──────── Records to process

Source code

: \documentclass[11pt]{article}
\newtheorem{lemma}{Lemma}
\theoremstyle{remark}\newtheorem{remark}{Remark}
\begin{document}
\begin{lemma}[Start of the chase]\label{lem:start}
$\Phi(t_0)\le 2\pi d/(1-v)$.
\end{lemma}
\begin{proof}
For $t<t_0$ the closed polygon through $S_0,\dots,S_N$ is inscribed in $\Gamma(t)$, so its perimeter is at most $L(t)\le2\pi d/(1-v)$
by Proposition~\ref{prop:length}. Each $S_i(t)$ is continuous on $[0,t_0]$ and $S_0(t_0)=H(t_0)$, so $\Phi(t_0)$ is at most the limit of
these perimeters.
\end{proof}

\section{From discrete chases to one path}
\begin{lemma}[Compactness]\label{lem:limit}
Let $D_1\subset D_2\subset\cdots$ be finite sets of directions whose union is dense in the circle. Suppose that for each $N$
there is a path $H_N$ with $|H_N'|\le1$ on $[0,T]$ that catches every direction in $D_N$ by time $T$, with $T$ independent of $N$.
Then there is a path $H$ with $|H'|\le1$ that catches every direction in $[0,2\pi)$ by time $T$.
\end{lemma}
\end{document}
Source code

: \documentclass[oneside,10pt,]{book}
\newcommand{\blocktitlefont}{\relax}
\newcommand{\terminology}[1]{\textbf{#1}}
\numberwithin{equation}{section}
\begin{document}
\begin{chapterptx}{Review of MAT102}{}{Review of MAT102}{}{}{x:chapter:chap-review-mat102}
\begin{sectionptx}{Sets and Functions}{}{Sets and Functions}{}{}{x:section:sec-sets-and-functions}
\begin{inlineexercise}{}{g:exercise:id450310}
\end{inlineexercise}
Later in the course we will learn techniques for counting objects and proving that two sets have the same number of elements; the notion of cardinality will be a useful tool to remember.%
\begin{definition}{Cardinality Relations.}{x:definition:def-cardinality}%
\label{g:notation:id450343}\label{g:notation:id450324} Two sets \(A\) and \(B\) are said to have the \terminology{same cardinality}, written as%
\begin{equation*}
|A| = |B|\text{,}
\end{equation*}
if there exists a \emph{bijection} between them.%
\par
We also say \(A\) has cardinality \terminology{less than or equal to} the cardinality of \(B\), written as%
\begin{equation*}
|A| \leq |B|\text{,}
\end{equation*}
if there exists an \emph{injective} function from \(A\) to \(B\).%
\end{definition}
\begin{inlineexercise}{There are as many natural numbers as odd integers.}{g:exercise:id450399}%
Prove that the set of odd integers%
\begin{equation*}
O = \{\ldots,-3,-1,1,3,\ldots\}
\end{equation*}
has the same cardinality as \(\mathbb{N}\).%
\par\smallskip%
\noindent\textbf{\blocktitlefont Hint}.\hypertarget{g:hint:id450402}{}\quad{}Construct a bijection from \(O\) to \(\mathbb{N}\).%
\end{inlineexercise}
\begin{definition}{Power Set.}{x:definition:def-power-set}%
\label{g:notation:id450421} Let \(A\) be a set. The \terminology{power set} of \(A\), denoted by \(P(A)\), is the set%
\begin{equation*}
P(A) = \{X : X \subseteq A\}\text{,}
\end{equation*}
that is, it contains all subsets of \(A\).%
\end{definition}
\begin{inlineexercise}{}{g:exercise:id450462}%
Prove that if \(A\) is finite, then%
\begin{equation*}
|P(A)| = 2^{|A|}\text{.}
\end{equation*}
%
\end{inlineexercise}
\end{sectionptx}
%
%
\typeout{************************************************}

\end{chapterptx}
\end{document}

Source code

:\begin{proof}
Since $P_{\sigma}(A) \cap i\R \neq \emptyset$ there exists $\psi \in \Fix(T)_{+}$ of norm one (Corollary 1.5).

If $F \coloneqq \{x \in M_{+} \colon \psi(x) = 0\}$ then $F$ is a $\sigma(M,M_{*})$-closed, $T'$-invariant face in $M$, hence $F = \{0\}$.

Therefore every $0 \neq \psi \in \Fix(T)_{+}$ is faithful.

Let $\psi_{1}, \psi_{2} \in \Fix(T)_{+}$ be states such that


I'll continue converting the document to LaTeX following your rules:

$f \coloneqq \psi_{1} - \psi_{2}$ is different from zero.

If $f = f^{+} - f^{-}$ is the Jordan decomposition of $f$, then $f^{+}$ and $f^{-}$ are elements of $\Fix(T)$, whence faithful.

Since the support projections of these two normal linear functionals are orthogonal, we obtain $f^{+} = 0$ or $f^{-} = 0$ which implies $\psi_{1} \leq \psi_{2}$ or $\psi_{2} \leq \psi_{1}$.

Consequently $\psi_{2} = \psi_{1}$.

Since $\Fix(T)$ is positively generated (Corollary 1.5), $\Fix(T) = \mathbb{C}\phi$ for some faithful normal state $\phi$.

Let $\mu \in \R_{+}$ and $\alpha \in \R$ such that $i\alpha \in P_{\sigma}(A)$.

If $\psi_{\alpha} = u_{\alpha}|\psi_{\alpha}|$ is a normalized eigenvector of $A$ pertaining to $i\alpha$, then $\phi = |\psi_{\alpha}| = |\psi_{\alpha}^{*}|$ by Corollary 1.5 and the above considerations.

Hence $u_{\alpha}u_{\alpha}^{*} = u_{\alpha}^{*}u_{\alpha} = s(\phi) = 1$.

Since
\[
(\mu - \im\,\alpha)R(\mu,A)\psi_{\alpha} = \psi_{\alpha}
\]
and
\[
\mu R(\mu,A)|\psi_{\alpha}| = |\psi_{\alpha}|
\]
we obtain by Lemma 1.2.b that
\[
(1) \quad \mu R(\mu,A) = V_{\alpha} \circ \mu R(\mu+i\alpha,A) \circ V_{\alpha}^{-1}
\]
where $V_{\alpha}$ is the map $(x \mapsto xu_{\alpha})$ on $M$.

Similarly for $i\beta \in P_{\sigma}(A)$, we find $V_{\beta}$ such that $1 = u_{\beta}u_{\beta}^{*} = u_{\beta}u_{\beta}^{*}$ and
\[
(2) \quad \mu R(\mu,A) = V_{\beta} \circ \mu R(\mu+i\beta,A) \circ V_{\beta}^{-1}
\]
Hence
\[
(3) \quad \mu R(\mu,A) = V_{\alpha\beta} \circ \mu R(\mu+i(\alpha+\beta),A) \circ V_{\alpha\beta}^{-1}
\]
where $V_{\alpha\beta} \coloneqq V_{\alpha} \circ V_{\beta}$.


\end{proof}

────────────────

**What the task requires:** Repeat each entry above exactly as shown.

**Result of the exercise:**
Source code

: \documentclass[11pt]{article}
\newtheorem{lemma}{Lemma}
\theoremstyle{remark}\newtheorem{remark}{Remark}
\begin{document}
\begin{lemma}[Start of the chase]\label{lem:start}
$\Phi(t_0)\le 2\pi d/(1-v)$.
\end{lemma}
\begin{proof}
For $t<t_0$ the closed polygon through $S_0,\dots,S_N$ is inscribed in $\Gamma(t)$, so its perimeter is at most $L(t)\le2\pi d/(1-v)$
by Proposition~\ref{prop:length}. Each $S_i(t)$ is continuous on $[0,t_0]$ and $S_0(t_0)=H(t_0)$, so $\Phi(t_0)$ is at most the limit of
these perimeters.
\end{proof}

\section{From discrete chases to one path}
\begin{lemma}[Compactness]\label{lem:limit}
Let $D_1\subset D_2\subset\cdots$ be finite sets of directions whose union is dense in the circle. Suppose that for each $N$
there is a path $H_N$ with $|H_N'|\le1$ on $[0,T]$ that catches every direction in $D_N$ by time $T$, with $T$ independent of $N$.
Then there is a path $H$ with $|H'|\le1$ that catches every direction in $[0,2\pi)$ by time $T$.
\end{lemma}
\end{document}
Source code

: \documentclass[oneside,10pt,]{book}
\newcommand{\blocktitlefont}{\relax}
\newcommand{\terminology}[1]{\textbf{#1}}
\numberwithin{equation}{section}
\begin{document}
\begin{chapterptx}{Review of MAT102}{}{Review of MAT102}{}{}{x:chapter:chap-review-mat102}
\begin{sectionptx}{Sets and Functions}{}{Sets and Functions}{}{}{x:section:sec-sets-and-functions}
\begin{inlineexercise}{}{g:exercise:id450310}
\end{inlineexercise}
Later in the course we will learn techniques for counting objects and proving that two sets have the same number of elements; the notion of cardinality will be a useful tool to remember.%
\begin{definition}{Cardinality Relations.}{x:definition:def-cardinality}%
\label{g:notation:id450343}\label{g:notation:id450324} Two sets \(A\) and \(B\) are said to have the \terminology{same cardinality}, written as%
\begin{equation*}
|A| = |B|\text{,}
\end{equation*}
if there exists a \emph{bijection} between them.%
\par
We also say \(A\) has cardinality \terminology{less than or equal to} the cardinality of \(B\), written as%
\begin{equation*}
|A| \leq |B|\text{,}
\end{equation*}
if there exists an \emph{injective} function from \(A\) to \(B\).%
\end{definition}
\begin{inlineexercise}{There are as many natural numbers as odd integers.}{g:exercise:id450399}%
Prove that the set of odd integers%
\begin{equation*}
O = \{\ldots,-3,-1,1,3,\ldots\}
\end{equation*}
has the same cardinality as \(\mathbb{N}\).%
\par\smallskip%
\noindent\textbf{\blocktitlefont Hint}.\hypertarget{g:hint:id450402}{}\quad{}Construct a bijection from \(O\) to \(\mathbb{N}\).%
\end{inlineexercise}
\begin{definition}{Power Set.}{x:definition:def-power-set}%
\label{g:notation:id450421} Let \(A\) be a set. The \terminology{power set} of \(A\), denoted by \(P(A)\), is the set%
\begin{equation*}
P(A) = \{X : X \subseteq A\}\text{,}
\end{equation*}
that is, it contains all subsets of \(A\).%
\end{definition}
\begin{inlineexercise}{}{g:exercise:id450462}%
Prove that if \(A\) is finite, then%
\begin{equation*}
|P(A)| = 2^{|A|}\text{.}
\end{equation*}
%
\end{inlineexercise}
\end{sectionptx}
%
%
\typeout{************************************************}

\end{chapterptx}
\end{document}

Source code

:\begin{proof}
Since $P_{\sigma}(A) \cap i\R \neq \emptyset$ there exists $\psi \in \Fix(T)_{+}$ of norm one (Corollary 1.5).

If $F \coloneqq \{x \in M_{+} \colon \psi(x) = 0\}$ then $F$ is a $\sigma(M,M_{*})$-closed, $T'$-invariant face in $M$, hence $F = \{0\}$.

Therefore every $0 \neq \psi \in \Fix(T)_{+}$ is faithful.

Let $\psi_{1}, \psi_{2} \in \Fix(T)_{+}$ be states such that


I'll continue converting the document to LaTeX following your rules:

$f \coloneqq \psi_{1} - \psi_{2}$ is different from zero.

If $f = f^{+} - f^{-}$ is the Jordan decomposition of $f$, then $f^{+}$ and $f^{-}$ are elements of $\Fix(T)$, whence faithful.

Since the support projections of these two normal linear functionals are orthogonal, we obtain $f^{+} = 0$ or $f^{-} = 0$ which implies $\psi_{1} \leq \psi_{2}$ or $\psi_{2} \leq \psi_{1}$.

Consequently $\psi_{2} = \psi_{1}$.

Since $\Fix(T)$ is positively generated (Corollary 1.5), $\Fix(T) = \mathbb{C}\phi$ for some faithful normal state $\phi$.

Let $\mu \in \R_{+}$ and $\alpha \in \R$ such that $i\alpha \in P_{\sigma}(A)$.

If $\psi_{\alpha} = u_{\alpha}|\psi_{\alpha}|$ is a normalized eigenvector of $A$ pertaining to $i\alpha$, then $\phi = |\psi_{\alpha}| = |\psi_{\alpha}^{*}|$ by Corollary 1.5 and the above considerations.

Hence $u_{\alpha}u_{\alpha}^{*} = u_{\alpha}^{*}u_{\alpha} = s(\phi) = 1$.

Since
\[
(\mu - \im\,\alpha)R(\mu,A)\psi_{\alpha} = \psi_{\alpha}
\]
and
\[
\mu R(\mu,A)|\psi_{\alpha}| = |\psi_{\alpha}|
\]
we obtain by Lemma 1.2.b that
\[
(1) \quad \mu R(\mu,A) = V_{\alpha} \circ \mu R(\mu+i\alpha,A) \circ V_{\alpha}^{-1}
\]
where $V_{\alpha}$ is the map $(x \mapsto xu_{\alpha})$ on $M$.

Similarly for $i\beta \in P_{\sigma}(A)$, we find $V_{\beta}$ such that $1 = u_{\beta}u_{\beta}^{*} = u_{\beta}u_{\beta}^{*}$ and
\[
(2) \quad \mu R(\mu,A) = V_{\beta} \circ \mu R(\mu+i\beta,A) \circ V_{\beta}^{-1}
\]
Hence
\[
(3) \quad \mu R(\mu,A) = V_{\alpha\beta} \circ \mu R(\mu+i(\alpha+\beta),A) \circ V_{\alpha\beta}^{-1}
\]
where $V_{\alpha\beta} \coloneqq V_{\alpha} \circ V_{\beta}$.


\end{proof}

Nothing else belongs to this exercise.